Selt is continuing working with Chris Henry for the coming season and has attributed a large portion of credit to his coach for his recent success. However, he is also keen to acknowledge the role which Steve Feeney played helping him with his sighting when they previously worked together.
“Chris has always been able to help me to play snooker. He is amazing at getting me fully coordinated at hitting the white where I need to. I will say this however, my up-curve owes a lot to Steve Feeney. When I started working with him I felt my game turned a corner. What he showed me about the pre shot routine was worth its weight in gold. They are the two best coaches the game has and they do two completely different things. For me, Chris has been more about playing snooker and hitting balls and he has different routines to put me under pressure. Steve covers those aspects as well, but for me where he could really help me was the sighting and he did help a lot. I worked well with Steve and stopped on good terms. I’d like to think we are good friends now.

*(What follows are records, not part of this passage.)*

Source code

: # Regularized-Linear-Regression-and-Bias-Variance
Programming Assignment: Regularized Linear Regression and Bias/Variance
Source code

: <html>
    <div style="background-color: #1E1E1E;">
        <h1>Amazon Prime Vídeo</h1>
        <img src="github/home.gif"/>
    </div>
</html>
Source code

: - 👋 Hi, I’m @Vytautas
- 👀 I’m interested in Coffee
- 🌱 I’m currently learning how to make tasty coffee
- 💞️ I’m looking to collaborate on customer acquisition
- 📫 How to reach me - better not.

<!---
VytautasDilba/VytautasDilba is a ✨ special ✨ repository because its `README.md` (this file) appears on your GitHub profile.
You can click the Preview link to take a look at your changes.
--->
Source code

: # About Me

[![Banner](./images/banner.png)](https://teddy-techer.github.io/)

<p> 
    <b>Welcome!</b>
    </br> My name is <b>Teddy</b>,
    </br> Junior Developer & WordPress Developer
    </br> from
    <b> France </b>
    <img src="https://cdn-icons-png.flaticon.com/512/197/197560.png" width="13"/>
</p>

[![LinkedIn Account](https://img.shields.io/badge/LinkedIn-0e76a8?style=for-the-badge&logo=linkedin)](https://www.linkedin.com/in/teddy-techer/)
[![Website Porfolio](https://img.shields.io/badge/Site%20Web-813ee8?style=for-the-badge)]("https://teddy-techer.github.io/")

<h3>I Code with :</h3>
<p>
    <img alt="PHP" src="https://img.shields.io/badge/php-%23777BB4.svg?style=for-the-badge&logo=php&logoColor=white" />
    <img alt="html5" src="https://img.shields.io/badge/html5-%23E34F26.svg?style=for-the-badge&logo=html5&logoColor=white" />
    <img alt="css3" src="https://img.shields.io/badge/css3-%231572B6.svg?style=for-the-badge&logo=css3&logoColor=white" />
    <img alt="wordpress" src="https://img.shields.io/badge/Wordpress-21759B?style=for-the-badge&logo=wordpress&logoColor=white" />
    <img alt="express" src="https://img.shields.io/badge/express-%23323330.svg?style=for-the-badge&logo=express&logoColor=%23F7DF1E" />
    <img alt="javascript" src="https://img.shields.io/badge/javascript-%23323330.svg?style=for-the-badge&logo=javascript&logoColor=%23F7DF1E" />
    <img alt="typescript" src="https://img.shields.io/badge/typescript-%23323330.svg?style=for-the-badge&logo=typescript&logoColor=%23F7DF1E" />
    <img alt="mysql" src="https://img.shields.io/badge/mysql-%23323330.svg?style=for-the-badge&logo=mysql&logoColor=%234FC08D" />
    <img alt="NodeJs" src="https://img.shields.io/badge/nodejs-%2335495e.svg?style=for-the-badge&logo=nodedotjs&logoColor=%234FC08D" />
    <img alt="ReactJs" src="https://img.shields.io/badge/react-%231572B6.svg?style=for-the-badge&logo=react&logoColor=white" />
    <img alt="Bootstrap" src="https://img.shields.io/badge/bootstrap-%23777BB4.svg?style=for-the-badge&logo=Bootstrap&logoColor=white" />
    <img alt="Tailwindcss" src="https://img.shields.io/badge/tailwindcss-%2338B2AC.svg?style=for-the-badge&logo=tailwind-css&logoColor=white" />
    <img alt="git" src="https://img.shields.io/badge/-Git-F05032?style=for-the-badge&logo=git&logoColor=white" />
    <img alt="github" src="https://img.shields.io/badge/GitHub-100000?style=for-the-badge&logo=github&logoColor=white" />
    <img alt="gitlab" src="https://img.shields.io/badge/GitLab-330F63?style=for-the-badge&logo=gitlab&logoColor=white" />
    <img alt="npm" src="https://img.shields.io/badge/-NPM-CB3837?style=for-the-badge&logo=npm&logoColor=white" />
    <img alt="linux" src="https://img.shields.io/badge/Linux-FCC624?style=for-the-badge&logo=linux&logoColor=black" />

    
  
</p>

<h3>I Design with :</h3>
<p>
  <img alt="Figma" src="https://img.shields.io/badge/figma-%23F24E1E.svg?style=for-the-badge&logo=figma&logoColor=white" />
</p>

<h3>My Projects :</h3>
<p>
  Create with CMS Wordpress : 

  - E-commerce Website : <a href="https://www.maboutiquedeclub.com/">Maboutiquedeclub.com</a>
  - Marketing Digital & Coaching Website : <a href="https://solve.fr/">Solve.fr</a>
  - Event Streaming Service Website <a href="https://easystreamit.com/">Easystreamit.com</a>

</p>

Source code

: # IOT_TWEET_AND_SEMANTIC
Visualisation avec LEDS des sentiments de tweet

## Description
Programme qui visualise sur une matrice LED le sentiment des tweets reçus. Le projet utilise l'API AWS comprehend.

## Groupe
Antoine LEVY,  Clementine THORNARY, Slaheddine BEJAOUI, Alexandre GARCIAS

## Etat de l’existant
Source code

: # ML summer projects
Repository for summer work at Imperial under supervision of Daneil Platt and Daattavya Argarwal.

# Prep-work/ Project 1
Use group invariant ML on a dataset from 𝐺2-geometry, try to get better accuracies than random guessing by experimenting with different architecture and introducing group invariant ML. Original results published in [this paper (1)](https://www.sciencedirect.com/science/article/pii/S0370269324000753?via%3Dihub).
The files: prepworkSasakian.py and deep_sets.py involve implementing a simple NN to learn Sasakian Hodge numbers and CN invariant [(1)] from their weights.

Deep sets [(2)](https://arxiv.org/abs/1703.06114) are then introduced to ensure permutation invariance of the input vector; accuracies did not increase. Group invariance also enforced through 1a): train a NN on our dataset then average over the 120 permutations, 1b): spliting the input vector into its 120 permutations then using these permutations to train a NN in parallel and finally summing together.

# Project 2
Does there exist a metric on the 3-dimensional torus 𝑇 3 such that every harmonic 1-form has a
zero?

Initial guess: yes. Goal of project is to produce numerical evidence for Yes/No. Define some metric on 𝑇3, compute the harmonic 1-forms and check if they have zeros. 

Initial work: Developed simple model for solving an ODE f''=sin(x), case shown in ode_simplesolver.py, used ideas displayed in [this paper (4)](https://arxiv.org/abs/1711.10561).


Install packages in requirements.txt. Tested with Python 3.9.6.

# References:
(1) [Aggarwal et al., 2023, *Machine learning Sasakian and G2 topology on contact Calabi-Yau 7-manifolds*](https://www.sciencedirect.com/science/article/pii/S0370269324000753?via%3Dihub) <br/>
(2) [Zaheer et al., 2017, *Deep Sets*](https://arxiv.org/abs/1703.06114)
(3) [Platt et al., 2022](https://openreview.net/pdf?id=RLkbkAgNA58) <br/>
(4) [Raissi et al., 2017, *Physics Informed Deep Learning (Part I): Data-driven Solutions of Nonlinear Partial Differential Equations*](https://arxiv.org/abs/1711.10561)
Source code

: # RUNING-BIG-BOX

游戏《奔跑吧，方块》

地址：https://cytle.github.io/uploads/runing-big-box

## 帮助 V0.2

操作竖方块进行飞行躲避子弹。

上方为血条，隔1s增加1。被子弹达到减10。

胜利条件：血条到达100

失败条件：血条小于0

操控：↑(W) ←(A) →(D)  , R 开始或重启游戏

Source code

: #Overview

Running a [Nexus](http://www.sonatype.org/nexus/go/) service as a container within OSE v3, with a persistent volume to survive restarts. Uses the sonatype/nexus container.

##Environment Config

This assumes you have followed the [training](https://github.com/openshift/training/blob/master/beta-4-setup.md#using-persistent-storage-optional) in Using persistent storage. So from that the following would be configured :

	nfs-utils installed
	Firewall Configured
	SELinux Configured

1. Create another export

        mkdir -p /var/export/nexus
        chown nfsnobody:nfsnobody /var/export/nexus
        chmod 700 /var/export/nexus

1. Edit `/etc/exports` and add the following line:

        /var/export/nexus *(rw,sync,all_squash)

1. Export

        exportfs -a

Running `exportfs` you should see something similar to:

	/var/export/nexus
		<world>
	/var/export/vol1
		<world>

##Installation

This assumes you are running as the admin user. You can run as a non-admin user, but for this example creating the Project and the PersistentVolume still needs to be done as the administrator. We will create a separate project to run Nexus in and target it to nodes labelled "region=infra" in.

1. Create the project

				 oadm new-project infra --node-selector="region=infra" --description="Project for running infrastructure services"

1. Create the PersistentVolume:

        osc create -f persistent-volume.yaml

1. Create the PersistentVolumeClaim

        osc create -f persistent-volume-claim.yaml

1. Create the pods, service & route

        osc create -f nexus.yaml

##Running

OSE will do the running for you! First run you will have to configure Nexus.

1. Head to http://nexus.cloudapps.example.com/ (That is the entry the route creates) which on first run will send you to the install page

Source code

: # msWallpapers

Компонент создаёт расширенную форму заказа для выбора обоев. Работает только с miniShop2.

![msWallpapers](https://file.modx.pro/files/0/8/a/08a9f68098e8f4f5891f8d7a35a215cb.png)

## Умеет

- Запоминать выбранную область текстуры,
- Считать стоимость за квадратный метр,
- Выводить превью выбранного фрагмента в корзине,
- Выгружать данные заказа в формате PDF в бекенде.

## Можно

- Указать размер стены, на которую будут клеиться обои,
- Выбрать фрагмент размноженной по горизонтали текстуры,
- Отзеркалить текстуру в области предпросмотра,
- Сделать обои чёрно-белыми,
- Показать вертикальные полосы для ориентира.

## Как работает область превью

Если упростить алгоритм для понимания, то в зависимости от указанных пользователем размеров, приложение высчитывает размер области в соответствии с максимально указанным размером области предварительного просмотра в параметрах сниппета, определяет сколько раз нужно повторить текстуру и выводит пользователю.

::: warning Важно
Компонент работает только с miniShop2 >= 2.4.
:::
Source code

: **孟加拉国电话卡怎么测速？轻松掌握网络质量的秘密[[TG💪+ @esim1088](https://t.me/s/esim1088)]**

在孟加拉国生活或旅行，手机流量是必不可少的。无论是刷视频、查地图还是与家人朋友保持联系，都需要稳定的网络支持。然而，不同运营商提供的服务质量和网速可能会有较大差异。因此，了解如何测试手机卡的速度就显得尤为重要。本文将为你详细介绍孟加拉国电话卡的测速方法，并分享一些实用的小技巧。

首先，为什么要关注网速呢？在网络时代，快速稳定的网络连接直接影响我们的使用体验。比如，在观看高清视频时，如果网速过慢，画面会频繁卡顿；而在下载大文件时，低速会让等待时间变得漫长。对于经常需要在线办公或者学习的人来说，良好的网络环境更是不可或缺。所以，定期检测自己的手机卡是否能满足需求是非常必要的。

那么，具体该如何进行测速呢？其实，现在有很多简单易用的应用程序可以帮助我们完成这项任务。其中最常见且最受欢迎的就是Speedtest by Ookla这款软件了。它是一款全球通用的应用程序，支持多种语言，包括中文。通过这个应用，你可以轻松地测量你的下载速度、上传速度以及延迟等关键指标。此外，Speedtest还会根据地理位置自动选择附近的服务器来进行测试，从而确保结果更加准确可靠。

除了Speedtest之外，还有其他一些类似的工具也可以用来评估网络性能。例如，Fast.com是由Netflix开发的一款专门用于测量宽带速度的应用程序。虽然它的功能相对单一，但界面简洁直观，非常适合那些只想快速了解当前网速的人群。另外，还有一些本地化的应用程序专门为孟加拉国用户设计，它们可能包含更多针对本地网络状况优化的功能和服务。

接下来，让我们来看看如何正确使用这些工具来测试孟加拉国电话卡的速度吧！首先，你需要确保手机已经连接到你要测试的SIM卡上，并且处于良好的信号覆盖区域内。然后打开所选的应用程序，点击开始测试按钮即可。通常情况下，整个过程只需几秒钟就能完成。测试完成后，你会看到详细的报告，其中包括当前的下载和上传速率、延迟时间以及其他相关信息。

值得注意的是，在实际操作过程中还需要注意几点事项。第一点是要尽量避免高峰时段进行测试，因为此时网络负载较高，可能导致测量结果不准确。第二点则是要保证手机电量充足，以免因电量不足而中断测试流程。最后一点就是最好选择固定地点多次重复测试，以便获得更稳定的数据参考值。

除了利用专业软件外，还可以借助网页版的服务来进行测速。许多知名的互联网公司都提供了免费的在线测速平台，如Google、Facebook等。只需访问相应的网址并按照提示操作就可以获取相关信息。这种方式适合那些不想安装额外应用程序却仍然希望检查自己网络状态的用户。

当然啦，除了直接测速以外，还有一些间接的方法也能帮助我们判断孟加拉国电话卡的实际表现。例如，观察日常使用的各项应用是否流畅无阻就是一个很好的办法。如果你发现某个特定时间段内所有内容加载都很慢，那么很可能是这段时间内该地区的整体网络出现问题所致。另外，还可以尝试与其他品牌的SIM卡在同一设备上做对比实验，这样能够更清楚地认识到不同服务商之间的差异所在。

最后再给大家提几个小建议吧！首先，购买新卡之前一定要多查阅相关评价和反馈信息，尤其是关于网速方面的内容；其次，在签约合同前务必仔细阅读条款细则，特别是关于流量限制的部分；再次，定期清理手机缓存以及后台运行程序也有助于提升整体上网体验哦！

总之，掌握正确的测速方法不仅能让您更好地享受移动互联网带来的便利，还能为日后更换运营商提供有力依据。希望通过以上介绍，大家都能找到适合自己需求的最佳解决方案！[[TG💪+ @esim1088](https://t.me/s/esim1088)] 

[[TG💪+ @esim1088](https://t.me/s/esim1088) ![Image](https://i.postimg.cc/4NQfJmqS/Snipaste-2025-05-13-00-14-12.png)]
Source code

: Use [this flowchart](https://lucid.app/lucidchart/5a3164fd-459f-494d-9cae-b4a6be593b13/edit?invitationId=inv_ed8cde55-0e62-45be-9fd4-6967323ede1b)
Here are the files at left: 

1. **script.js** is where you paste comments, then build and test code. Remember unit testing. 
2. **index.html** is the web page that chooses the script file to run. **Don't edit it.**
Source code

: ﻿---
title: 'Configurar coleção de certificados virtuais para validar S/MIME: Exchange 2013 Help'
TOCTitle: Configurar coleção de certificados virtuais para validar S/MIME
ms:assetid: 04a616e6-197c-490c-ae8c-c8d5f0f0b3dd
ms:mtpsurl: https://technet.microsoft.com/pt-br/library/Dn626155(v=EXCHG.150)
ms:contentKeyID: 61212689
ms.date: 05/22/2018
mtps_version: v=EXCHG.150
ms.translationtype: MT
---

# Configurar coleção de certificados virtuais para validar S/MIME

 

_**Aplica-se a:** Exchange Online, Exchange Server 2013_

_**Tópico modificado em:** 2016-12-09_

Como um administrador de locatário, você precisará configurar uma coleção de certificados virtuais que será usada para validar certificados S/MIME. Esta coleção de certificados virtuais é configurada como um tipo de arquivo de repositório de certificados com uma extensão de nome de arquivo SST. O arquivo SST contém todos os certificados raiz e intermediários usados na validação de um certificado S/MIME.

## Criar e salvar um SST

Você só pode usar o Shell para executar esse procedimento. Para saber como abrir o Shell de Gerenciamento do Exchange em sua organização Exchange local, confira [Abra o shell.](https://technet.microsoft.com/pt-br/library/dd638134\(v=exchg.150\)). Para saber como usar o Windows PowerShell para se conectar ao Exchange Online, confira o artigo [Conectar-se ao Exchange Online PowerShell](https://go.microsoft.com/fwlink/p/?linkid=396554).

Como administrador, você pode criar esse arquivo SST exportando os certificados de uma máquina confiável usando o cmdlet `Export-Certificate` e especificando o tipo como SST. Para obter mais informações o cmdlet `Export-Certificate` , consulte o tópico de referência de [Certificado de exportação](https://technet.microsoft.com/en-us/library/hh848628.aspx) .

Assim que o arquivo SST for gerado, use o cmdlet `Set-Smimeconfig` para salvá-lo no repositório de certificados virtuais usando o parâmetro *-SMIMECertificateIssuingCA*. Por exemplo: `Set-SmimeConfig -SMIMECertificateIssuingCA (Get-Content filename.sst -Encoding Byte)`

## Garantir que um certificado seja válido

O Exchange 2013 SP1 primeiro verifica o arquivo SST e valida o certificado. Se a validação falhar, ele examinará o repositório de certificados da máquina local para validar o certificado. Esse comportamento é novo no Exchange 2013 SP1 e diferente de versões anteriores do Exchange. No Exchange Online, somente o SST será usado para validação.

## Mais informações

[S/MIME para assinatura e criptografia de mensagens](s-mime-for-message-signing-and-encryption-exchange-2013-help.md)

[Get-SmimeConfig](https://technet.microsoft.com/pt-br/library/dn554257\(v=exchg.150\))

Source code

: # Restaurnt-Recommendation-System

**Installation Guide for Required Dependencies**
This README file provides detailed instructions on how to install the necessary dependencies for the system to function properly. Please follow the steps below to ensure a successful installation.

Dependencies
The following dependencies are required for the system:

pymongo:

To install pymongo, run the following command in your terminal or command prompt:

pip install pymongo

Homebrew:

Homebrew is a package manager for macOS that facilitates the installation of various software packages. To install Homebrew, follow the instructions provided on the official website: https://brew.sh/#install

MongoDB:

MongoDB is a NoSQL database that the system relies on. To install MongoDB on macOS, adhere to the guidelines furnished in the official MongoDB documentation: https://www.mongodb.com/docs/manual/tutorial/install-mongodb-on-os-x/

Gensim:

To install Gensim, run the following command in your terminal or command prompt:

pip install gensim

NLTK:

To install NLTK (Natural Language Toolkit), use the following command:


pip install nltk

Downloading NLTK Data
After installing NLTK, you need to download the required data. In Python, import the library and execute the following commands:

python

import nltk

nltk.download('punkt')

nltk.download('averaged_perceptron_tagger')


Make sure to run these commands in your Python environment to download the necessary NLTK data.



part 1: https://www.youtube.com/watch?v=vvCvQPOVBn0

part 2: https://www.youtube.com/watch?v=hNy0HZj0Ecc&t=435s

“You could never have Chris in your company and ever be down. It is impossible. He is a great coach and a good friend of mine. Every opportunity I have to see him, I do it. I’ve actually asked him to be at every tournament this season and he is going to be where his golf coaching schedule allows it. He has some great people in his camp, Mark Selby is one of them. Despite that, last season there were three tournaments in a row where I was last player standing. We were laughing about that.”
In recent weeks Selt has embarked on a diet and fitness regime in an attempt to lose weight. Many players have stressed the importance of fitness to their game in recent times, including John Higgins who underwent an extensive exercise programme last summer. Although Selt believes the mental benefits of exercise may inadvertently help his snooker, his general state of mind is the main motivation.
“All I’ve done for a year is eat whatever I wanted to. I’ve let myself go a bit and now is the time to do something about it. We will see where I am in another four weeks, I’ll probably sack the snooker off to become a model!
“What does fitness do for you? It makes you feel good about yourself. There are no two ways about it, if you feel good about yourself then life is better. I am very selfish and I do everything in my power, at any point of the day, to make my life better and happier. Eating the food made me feel great, but now I would rather do something about it.”